IMF Managing Director Christine Lagarde has pledged to help African countries in needImage: Getty Images/AFP/S. Loeb

Tackle underlying causes, experts say

Sylla argues that China's willingness to hand over money does not change the problem, the concentration of African economies on natural resources. African economies on "African countries are generally indebted because they export raw materials and import the rest," he said.

In the 1980s and 1990s, the falling prices of commodities such as oil, cocoa and diamonds, coupled with rising interest on external debt, drove African countries into crisis.

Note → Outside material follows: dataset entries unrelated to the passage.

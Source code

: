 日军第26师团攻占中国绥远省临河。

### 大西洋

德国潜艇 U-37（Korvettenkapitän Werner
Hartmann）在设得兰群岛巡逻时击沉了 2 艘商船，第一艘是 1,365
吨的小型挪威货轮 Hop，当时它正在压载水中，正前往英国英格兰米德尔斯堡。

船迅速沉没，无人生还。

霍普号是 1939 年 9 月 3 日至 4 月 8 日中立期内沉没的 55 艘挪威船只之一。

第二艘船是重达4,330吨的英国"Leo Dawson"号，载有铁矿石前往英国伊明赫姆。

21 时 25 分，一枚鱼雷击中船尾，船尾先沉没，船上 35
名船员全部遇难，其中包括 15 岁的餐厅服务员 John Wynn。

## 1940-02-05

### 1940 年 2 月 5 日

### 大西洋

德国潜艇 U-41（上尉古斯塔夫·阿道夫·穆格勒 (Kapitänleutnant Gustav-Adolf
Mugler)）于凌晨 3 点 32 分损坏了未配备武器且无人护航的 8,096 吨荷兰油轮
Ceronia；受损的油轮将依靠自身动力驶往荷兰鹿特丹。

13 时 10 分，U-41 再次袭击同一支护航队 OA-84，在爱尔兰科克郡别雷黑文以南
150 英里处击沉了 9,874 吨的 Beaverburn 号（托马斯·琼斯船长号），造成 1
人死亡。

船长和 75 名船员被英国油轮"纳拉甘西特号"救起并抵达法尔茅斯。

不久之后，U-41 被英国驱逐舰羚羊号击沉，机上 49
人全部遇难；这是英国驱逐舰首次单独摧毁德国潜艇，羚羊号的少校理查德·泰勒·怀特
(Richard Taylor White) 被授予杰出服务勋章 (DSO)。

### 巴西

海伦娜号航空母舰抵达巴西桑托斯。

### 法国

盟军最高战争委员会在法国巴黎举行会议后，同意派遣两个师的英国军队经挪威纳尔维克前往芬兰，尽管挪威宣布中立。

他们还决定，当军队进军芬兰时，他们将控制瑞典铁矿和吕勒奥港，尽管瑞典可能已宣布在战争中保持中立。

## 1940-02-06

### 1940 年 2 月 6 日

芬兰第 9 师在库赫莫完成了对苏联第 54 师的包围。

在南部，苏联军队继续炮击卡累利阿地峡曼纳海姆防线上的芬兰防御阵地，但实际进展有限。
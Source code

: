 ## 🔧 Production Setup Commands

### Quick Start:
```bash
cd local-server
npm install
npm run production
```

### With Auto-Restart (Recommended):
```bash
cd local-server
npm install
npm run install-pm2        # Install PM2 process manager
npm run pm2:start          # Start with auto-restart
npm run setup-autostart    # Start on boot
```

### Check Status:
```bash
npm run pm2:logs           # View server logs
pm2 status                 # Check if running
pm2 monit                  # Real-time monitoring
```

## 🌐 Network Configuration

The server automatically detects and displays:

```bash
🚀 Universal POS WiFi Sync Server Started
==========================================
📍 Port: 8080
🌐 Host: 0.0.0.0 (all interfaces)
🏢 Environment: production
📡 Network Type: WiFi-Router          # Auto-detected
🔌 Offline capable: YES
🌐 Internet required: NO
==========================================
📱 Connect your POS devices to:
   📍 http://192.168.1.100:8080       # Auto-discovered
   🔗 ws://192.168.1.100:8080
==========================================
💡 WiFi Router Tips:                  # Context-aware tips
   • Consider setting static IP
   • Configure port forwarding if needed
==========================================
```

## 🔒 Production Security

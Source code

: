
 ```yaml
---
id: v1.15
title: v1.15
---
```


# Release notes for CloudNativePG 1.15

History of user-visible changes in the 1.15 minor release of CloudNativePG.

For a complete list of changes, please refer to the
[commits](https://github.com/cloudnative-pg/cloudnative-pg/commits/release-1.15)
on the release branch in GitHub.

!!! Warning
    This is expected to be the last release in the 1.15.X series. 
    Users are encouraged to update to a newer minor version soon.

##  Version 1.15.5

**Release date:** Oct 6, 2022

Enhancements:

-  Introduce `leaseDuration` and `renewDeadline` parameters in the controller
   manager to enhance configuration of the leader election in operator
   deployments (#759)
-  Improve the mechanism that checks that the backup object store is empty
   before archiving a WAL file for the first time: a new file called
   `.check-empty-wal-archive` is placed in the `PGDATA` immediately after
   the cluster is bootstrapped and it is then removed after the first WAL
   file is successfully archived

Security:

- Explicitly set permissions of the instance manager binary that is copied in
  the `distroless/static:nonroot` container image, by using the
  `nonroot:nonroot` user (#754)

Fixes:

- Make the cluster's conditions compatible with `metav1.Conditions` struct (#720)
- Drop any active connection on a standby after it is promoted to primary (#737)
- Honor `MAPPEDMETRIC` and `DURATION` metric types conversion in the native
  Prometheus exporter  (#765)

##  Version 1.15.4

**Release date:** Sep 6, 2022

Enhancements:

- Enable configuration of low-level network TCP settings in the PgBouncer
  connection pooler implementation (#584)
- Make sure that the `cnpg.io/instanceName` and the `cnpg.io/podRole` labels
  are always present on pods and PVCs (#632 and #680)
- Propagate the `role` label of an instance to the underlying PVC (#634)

"We have to address the indebtedness problem at its roots,” said Sylla. That would mean providing the room for African countries to develop their own agriculture and industry. "And that means not accepting the agenda of free trade advanced by the IMF, the World Trade Organization and also by the European Commission," he said.

Chinese credit on the basis of commodity concessions is actually not a solution to Africa's debt problems in the long-run, the Angolan example shows.

Experts estimate that the country has racked up debt of 25 million dollars to China, secured through oil revenue. But, according to a report by the Financial Times, this possibility is largely exhausted: That amount of oil has already been set aside for credit repayments. Angola's appeal to the IMF for assistance is a sign that in the future Africa also cannot renounce the controversial organization in Washington.